OpenMPI issues

OpenMPI issues

Noctua 1

  • when using ls1 Mardyn compiled with GCC 11.2.0 and OpenMPI 4.1.1 there can be a memory leak in a few mpi-ranks that will eventually kill the simulation because it runs out of memory. Other combinations of GCC and OpenMPI might be affected, too.

    • A suitable workaround is to use the Intel compilers and Intel MPI.

Noctua 2

  • Errors/Warnings when using /tmp for example by OpenMPI:

    • Background: To guarantee a sufficient isolation between user, jobs and nodes the /tmp directory is redirected to an isolated directory on the parallel file system that only exists during the compute job. Some programs might expect /tmp to reside in main memory and might issue a warning or an error if it isn’t.

    • Workaround:

      • for OpenMP:

        • If you compile OpenMPI yourself and run programs with mpirun, please include “orte_tmpdir_base = /dev/shm” in your openmpi-mca-params.conf.
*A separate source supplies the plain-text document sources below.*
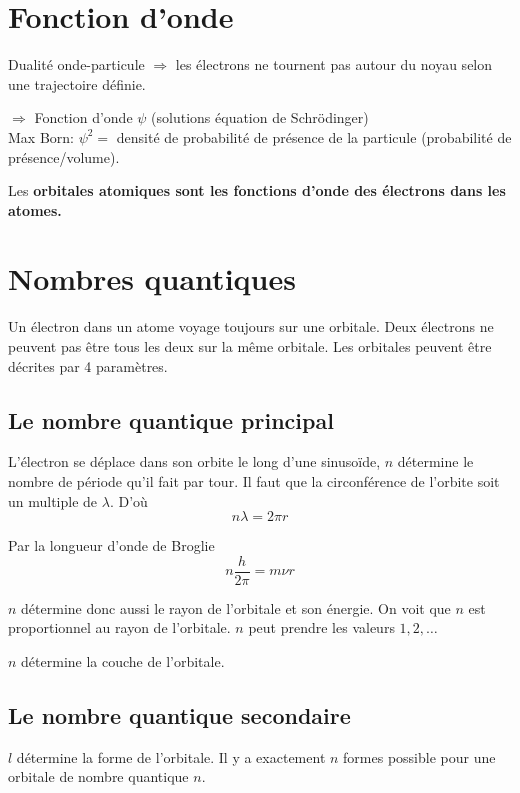 \documentclass[11pt,a4paper,french]{article}
\renewcommand{\textbf}[1]{\begingroup\bfseries\mathversion{bold}#1\endgroup}
\begin{document}
\section{Fonction d'onde}

Dualité onde-particule $\Rightarrow$ les électrons ne tournent pas autour du noyau selon une trajectoire définie.

$\Rightarrow$ Fonction d'onde $\psi$ (solutions équation de Schrödinger)\\

Max Born: $\psi^2 = $ densité de probabilité de présence de la particule (probabilité de présence/volume).

Les \textbf{orbitales atomiques} sont les fonctions d'onde des électrons dans les atomes.

\section{Nombres quantiques}

Un électron dans un atome voyage toujours sur une orbitale.
Deux électrons ne peuvent pas être tous les deux sur la même orbitale.
Les orbitales peuvent être décrites par 4 paramètres.

\subsection{Le nombre quantique principal}
L'électron se déplace dans son orbite le long d'une sinusoïde, $n$ détermine le nombre de période qu'il fait par tour.
Il faut que la circonférence de l'orbite soit un multiple de $\lambda$.
D'où
\[ n\lambda = 2\pi r \]

Par la longueur d'onde de Broglie
\[ n \frac{h}{2\pi} = m \nu r \]

$n$ détermine donc aussi le rayon de l'orbitale et son énergie.
On voit que $n$ est proportionnel au rayon de l'orbitale.
$n$ peut prendre les valeurs $1, 2, \ldots$

$n$ détermine la couche de l'orbitale.

\subsection{Le nombre quantique secondaire}
$l$ détermine la forme de l'orbitale.
Il y a exactement $n$ formes possible pour une orbitale de nombre quantique $n$.
\end{document}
        • If you compile OpenMPI yourself and run programs with srun, please make sure that you have compiled OpenMPI with PMIx-support. We have set SLURM_PMIX_TMPDIR="/dev/shm” globally which will become effective then.

  • OpenMPI on gpu partition:

    • Occasionally MPI jobs may fail on the gpu partition due to UCX error messages such as (We are investigating the issue):

      [1648816196.947405] [n2gpu1201:476591:0] mm_posix.c:206 UCX ERROR open(file_name=/proc/476593/fd/44 flags=0x0) failed: No such file or directory [1648816196.947422] [n2gpu1201:476591:0] mm_ep.c:158 UCX ERROR mm ep failed to connect to remote FIFO id 0xc000000b000745b1: Shared memory error ...
  • Some applications might not flush their output into stdout/stderr. In these cases please use the srun option -u or --unbuffered in your job scripts.
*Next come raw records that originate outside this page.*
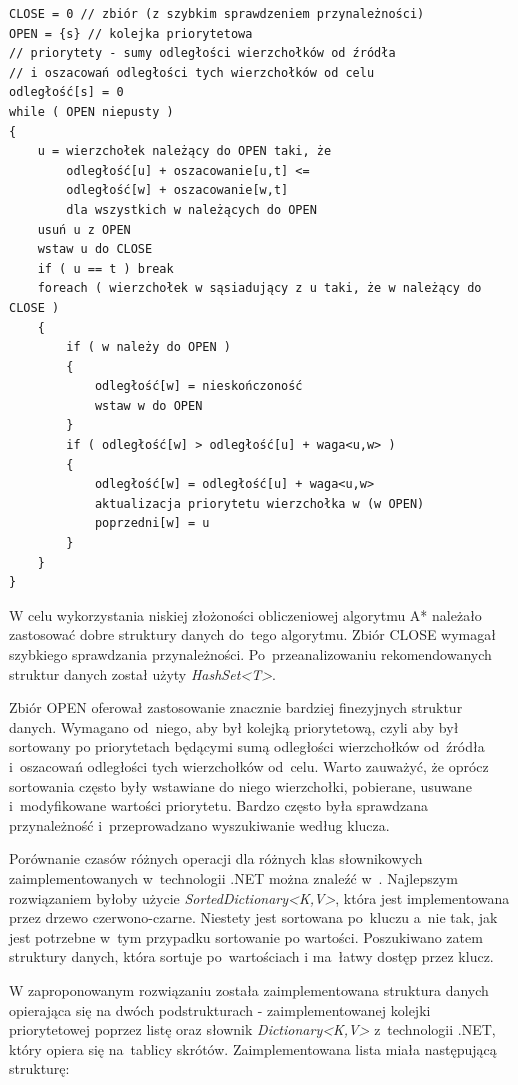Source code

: \documentclass[a4paper,11pt,twoside,openright]{report}
\theoremstyle{definition}
\begin{document}
\begin{verbatim}
CLOSE = 0 // zbiór (z szybkim sprawdzeniem przynależności)
OPEN = {s} // kolejka priorytetowa
// priorytety - sumy odległości wierzchołków od źródła
// i oszacowań odległości tych wierzchołków od celu
odległość[s] = 0
while ( OPEN niepusty )
{
    u = wierzchołek należący do OPEN taki, że
        odległość[u] + oszacowanie[u,t] <=
        odległość[w] + oszacowanie[w,t]
        dla wszystkich w należących do OPEN
    usuń u z OPEN
    wstaw u do CLOSE
    if ( u == t ) break
    foreach ( wierzchołek w sąsiadujący z u taki, że w należący do CLOSE )
    {
        if ( w należy do OPEN )
        {
            odległość[w] = nieskończoność
            wstaw w do OPEN
        }
        if ( odległość[w] > odległość[u] + waga<u,w> )
        {
            odległość[w] = odległość[u] + waga<u,w>
            aktualizacja priorytetu wierzchołka w (w OPEN)
            poprzedni[w] = u
        }
    }
}
\end{verbatim}

W celu wykorzystania niskiej złożoności obliczeniowej algorytmu A*
należało zastosować dobre struktury danych do~tego algorytmu. Zbiór CLOSE
wymagał szybkiego sprawdzania przynależności. Po~przeanalizowaniu rekomendowanych
struktur danych \cite{Dotnet struktury} został użyty \textit{HashSet<T>}.

Zbiór OPEN oferował zastosowanie znacznie bardziej finezyjnych struktur danych.
Wymagano od~niego, aby był kolejką priorytetową, czyli aby był sortowany po
priorytetach będącymi sumą odległości wierzchołków od~źródła i~oszacowań odległości
tych wierzchołków od~celu. Warto zauważyć, że oprócz sortowania często były wstawiane
do niego wierzchołki, pobierane, usuwane i~modyfikowane wartości priorytetu.
Bardzo często była sprawdzana przynależność i~przeprowadzano
wyszukiwanie według klucza.

Porównanie czasów różnych operacji dla różnych klas słownikowych zaimplementowanych
w~technologii .NET można znaleźć w~\cite{C w pigulce}.
Najlepszym rozwiązaniem byłoby użycie \textit{SortedDictionary<K,V>},
która jest implementowana przez drzewo czerwono-czarne. Niestety jest
sortowana po~kluczu a~nie tak, jak jest potrzebne w~tym przypadku sortowanie
po wartości. Poszukiwano zatem struktury danych, która sortuje po~wartościach
i ma~łatwy dostęp przez klucz.

W zaproponowanym rozwiązaniu została zaimplementowana struktura danych opierająca się
na dwóch podstrukturach - zaimplementowanej kolejki priorytetowej poprzez listę
oraz słownik \textit{Dictionary<K,V>} z~technologii .NET, który opiera się na~tablicy
skrótów. Zaimplementowana lista miała następującą strukturę:
\end{document}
  • Warning regarding mpirun usage:
    When using mpirun as the MPI launcher, you may encounter warning messages similar to the following:

    ... Failed to modify UD QP to INIT on mlx5_0: Operation not permitted

To avoid this issue, we recommend using srun as the MPI launcher on our HPC clusters. However, if you have to use mpirun to launch your MPI application, you can resolve this problem by either:

  1. Setting the following environment variables in your Slurm jobscript:

    export OMPI_MCA_btl='^uct,ofi' export OMPI_MCA_pml='ucx' export OMPI_MCA_mtl='^ofi'
  2. Or running mpirun with the following options:

    mpirun --mca btl ^uct,ofi --mca pml ucx --mca mtl ^ofi